If you’ve fallen behind on a few car payments lately, your neighbor might be reporting you, not to your bank but to one of two companies, for profit. Two ‘data’ companies are paying people to report license plates of cars parked in their neighborhood. One is doing so with the intent of reselling the data to lenders who can then more easily repossess cars. The other claims to use collected data to find missing children, though their whole business model seems kind of creepy. Is there a mobile app for all that? No, but there could be.
Who Are They; What Are They Doing?
The two companies in question, as reported by MSNBC’s Red Tape blog, are Narc Technologies, Inc., and Data Network Affiliates. A quick online check shows that Narc Technologies main website is under construction, but they have NarcThatCar up and running, which explains how the finking process works. The site even goes so far as to say you can treat “narc cars” as a business opportunity and also sign up clients to work under you. I.e., multi-level marketing. (Narc Technologies, by the way, has an F-rating with BBB in Dallas, TX, partly due to a total of 13 complaints filed”). The other company, Data Network Affiliates (DNA), is also based on an MLM structure, but claim that their data is to aid in finding missing children. DNA has no signup fee, but apparently they recommend people spend over $100 for reporting software, to ease the process.
Neither apparently pays all that much ($2/20 cars for DNA), but they try to push the MLM angle to get signees to invite friends and family to do the same, thereby supposedly increasing earning potential. Does this even hold water, though? If your friends, family and neighbors also turn to finking for dollars, how many times will these companies accept the same license plate data before they stop paying? What about people who are just visiting in the neighborhood? That means a lot of potentially false data.
How to Improve the Crowdsourced Repo Process
For either company, if they want to reduce false reporting and make it easy for finks, they could learn a lesson from location-based apps such as Foursquare, Stuck or MyTown. Offer a location-sharing app for various smartphones that would allow registered users to report more easily. Finks could use the app to snap pics of a car and its license plate, then “check in”. The app would automatically determine the location from the smartphone’s GPS features. Simple. Everyone who is sitting at home unemployed could go around the neighborhood snapping and reporting every car. When they run out of cars, they could go troll in other neighborhoods, and maybe someone there using a different app could report on “stalkers in the neighborhood” who are taking pictures of people’s cars.

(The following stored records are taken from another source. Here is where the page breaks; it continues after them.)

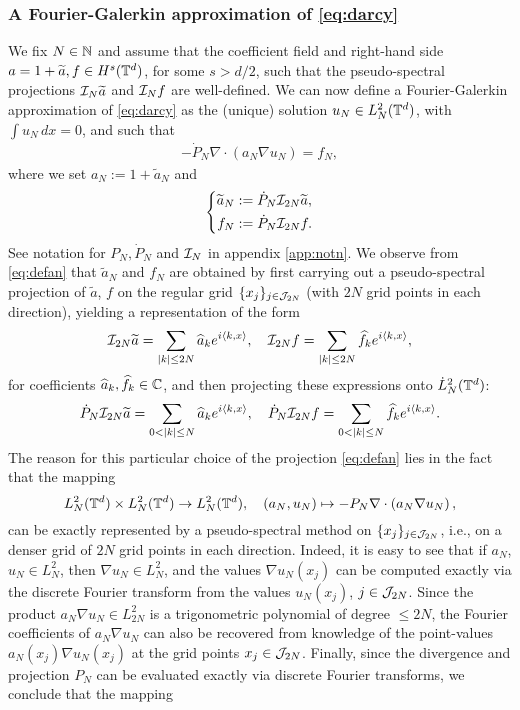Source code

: \documentclass[reqno,a4paper]{amsart}
\begin{document}
\subsubsection{
A Fourier-Galerkin approximation of \eqref{eq:darcy}
}
We fix $N\in \mathbb{N}$ and assume that the coefficient field and right-hand side $a = 1+\widetilde{a},f \in H^{s}(\mathbb{T}^d)$, for some $s>d/2$, such that the pseudo-spectral projections $\mathcal{I}_N \widetilde{a}$ and $\mathcal{I}_Nf$ are well-defined. We can now define a Fourier-Galerkin approximation of \eqref{eq:darcy} as the (unique) solution $u_N \in L^2_N(\mathbb{T}^d)$, with $\int u_N \, dx = 0$, and such that
\begin{align} \label{eq:FG}
- \dot{P}_N \nabla \cdot (a_N \nabla u_N) = f_N,
\end{align}
where we set $a_N := 1+\tilde{a}_N$ and 
\begin{align} \label{eq:defan}
\left\{
\begin{aligned}
\widetilde{a}_N &:= \dot{P}_N\mathcal{I}_{2N}\widetilde{a},
\\
f_N &:= \dot{P}_N\mathcal{I}_{2N}f.
\end{aligned}
\right.
\end{align}
See notation for $P_N, \dot{P}_N$ and $\mathcal{I}_N$ in appendix \ref{app:notn}. We observe from \eqref{eq:defan} that $\tilde{a}_N$ and $f_N$ are obtained by first carrying out a pseudo-spectral projection of $\tilde{a}$, $f$ on the regular grid $\{x_j\}_{j\in \mathcal{J}_{2N}}$ (with $2N$ grid points in each direction), yielding a representation of the form
\[
\mathcal{I}_{2N}\widetilde{a} = \sum_{|k|\le 2N} \widehat{a}_k e^{i\langle k, x\rangle},
\quad
\mathcal{I}_{2N}f = \sum_{|k|\le 2N} \widehat{f}_k e^{i\langle k, x\rangle},
\]
for coefficients $\widehat{a}_k, \widehat{f}_k \in \mathbb{C}$, and then projecting these expressions onto $\dot{L}^2_N(\mathbb{T}^d)$:
\[
\dot{P}_N \mathcal{I}_{2N} \widetilde{a}
=
\sum_{0 < |k|\le N} \widehat{a}_k e^{i\langle k, x\rangle},
\quad
\dot{P}_N \mathcal{I}_{2N} f
=
\sum_{0 < |k|\le N} \widehat{f}_k e^{i\langle k, x\rangle}.
\]
The reason for this particular choice of the projection \eqref{eq:defan} lies in the fact that the mapping
\[
L^2_N(\mathbb{T}^d) \times L^2_N(\mathbb{T}^d)
\to 
L^2_N(\mathbb{T}^d), 
\quad 
(a_N, u_N) 
\mapsto
-P_N \nabla \cdot \left( a_N \nabla u_N \right),
\]
can be exactly represented by a pseudo-spectral method on $\{x_j\}_{j\in \mathcal{J}_{2N}}$, i.e., on a denser grid of $2N$ grid points in each direction. Indeed, it is easy to see that if $a_N$, $u_N\in L^2_N$, 
then \(\nabla u_N \in L^2_N \), and the values $\nabla u_N(x_j)$ can be computed exactly via the discrete Fourier transform from the values $u_N(x_j)$, $j\in \mathcal{J}_{2N}$. Since the product $a_N \nabla u_N\in L^2_{2N}$ is a trigonometric polynomial of degree $\le 2N$, the Fourier coefficients of $a_N\nabla u_N$ can also be recovered from knowledge of the point-values $a_N(x_j)\nabla u_N(x_j)$ at the grid points $x_j\in \mathcal{J}_{2N}$. Finally, since the divergence and projection $P_N$ can be evaluated exactly via discrete Fourier transforms, we conclude that the mapping
\end{document}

Of course, my sarcasm is unwarranted, depending on your viewpoint. There’s obviously value in such an app, if it were to help in finding missing children. However, I believe that there are better ways to do this than for monetary value, especially on an MLM-basis. Data Network Affiliates’ website just smacks of profiting on the supposed principle of social good. (Ok, maybe they just can’t afford a better website design. Have they considered selling their data to Narc Technologies?)
In all seriousness, crowdsourcing reportage of suspicious activity — especially related to cars — has some potential. However, if mobile location-sharing apps existed for this purpose, would people show restraint? If not, the aggregated data stream might simply disintegrate into useless noise, negating any potential value. Do you think apps like this have a place in society? What checks and bounds could be put into place to ensure they’re not abused? Should there be any profit for app users?